**** TASK MATERIAL ****
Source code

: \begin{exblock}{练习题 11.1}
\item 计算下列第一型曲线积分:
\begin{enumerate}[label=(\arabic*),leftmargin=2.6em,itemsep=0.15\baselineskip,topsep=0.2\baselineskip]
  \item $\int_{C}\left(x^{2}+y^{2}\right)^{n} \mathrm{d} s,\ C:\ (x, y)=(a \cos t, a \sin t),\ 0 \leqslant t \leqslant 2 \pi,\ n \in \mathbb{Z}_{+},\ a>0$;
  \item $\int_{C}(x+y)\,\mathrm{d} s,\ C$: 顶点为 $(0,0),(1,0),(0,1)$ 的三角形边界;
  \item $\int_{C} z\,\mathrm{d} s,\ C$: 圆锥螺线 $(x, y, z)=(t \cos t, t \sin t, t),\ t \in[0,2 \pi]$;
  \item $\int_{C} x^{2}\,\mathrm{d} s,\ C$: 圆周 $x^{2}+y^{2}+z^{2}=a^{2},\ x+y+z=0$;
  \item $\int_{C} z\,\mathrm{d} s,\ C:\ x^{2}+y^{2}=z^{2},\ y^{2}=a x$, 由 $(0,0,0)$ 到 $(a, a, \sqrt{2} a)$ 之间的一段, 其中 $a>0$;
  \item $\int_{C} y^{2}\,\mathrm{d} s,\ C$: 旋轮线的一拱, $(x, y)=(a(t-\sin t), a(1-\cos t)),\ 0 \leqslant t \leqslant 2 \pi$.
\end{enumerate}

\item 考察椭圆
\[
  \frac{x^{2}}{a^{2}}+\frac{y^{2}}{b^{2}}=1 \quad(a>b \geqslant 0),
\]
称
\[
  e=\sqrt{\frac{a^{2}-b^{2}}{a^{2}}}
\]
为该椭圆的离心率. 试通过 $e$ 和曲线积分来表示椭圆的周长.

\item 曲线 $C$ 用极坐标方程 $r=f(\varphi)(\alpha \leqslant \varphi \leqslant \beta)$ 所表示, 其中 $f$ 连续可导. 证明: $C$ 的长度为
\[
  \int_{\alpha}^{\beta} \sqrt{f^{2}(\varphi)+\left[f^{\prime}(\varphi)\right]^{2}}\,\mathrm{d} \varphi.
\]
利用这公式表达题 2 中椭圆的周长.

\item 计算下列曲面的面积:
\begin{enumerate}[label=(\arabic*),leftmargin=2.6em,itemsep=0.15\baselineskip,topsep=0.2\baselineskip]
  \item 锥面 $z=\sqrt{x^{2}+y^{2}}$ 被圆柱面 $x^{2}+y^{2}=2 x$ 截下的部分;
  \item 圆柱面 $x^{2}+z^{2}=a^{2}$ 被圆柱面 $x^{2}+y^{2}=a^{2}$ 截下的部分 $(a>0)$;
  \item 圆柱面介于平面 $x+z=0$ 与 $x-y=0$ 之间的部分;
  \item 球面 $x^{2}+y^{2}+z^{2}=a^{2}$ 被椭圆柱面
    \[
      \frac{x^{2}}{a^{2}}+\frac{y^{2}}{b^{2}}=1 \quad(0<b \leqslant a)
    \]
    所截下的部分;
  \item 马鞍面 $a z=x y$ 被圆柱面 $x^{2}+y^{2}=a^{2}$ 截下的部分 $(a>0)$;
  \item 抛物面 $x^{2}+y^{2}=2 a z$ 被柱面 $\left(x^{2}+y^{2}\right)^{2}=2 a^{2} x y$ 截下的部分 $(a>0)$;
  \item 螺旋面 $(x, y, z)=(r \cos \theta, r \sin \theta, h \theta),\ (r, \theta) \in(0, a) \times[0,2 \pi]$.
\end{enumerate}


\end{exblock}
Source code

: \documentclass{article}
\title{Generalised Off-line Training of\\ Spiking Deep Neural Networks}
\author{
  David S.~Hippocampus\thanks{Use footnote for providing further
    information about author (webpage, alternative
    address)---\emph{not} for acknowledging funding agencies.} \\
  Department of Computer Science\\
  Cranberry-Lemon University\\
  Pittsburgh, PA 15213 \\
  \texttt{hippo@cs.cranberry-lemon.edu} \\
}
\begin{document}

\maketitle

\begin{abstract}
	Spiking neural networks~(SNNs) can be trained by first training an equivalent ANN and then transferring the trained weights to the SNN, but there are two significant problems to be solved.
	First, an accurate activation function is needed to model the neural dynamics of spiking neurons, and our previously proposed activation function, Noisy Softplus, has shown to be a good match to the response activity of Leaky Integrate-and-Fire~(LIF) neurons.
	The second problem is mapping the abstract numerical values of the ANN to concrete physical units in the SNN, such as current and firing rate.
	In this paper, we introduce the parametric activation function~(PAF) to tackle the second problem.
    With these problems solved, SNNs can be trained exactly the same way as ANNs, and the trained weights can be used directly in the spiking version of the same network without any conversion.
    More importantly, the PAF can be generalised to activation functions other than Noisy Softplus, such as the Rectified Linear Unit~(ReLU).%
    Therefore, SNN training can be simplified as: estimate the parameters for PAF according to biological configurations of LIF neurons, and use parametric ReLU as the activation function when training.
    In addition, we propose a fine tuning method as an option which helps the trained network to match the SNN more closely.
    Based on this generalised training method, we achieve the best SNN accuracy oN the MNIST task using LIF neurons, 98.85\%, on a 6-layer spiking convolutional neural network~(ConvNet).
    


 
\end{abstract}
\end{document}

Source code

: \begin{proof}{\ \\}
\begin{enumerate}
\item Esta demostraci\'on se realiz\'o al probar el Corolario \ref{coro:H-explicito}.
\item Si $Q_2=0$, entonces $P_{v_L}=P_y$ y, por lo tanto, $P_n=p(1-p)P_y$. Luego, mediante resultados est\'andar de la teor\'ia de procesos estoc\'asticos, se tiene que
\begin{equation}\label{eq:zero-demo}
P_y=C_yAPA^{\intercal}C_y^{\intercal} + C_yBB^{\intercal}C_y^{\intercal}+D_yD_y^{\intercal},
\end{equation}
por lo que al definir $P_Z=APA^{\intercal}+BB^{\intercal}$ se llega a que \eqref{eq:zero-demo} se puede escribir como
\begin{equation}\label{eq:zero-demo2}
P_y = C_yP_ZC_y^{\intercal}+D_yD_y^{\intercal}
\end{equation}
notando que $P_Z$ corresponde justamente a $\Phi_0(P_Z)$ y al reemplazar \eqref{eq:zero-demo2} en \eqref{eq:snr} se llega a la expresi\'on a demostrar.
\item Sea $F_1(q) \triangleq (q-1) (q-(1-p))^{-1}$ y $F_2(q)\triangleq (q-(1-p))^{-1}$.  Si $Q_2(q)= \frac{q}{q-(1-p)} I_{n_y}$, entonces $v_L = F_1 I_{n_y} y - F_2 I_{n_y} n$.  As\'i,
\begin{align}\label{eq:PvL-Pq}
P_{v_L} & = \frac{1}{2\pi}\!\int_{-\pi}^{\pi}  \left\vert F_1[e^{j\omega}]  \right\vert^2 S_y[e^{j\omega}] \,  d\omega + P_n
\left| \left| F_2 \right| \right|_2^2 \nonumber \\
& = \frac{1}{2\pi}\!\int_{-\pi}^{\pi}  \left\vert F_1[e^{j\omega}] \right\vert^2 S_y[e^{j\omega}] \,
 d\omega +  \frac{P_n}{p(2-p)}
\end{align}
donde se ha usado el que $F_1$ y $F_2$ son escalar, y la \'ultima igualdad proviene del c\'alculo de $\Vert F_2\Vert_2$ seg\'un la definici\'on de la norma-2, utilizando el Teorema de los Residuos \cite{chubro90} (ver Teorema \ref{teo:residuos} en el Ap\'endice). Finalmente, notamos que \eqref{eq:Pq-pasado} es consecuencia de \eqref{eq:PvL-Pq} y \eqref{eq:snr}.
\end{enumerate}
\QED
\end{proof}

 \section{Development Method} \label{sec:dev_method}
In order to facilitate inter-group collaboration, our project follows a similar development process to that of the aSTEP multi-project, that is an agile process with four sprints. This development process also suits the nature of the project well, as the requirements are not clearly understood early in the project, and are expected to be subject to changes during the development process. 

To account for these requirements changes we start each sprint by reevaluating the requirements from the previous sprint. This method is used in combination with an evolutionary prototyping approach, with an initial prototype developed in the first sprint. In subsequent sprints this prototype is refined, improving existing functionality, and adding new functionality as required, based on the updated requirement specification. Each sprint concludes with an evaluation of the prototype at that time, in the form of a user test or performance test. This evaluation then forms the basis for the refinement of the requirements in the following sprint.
****
__YOUR TASK__
Check the records above and copy each line that has the string "entonces".

__EXERCISE OUTPUT__
\item Si $Q_2=0$, entonces $P_{v_L}=P_y$ y, por lo tanto, $P_n=p(1-p)P_y$. Luego, mediante resultados est\'andar de la teor\'ia de procesos estoc\'asticos, se tiene que
\item Sea $F_1(q) \triangleq (q-1) (q-(1-p))^{-1}$ y $F_2(q)\triangleq (q-(1-p))^{-1}$.  Si $Q_2(q)= \frac{q}{q-(1-p)} I_{n_y}$, entonces $v_L = F_1 I_{n_y} y - F_2 I_{n_y} n$.  As\'i,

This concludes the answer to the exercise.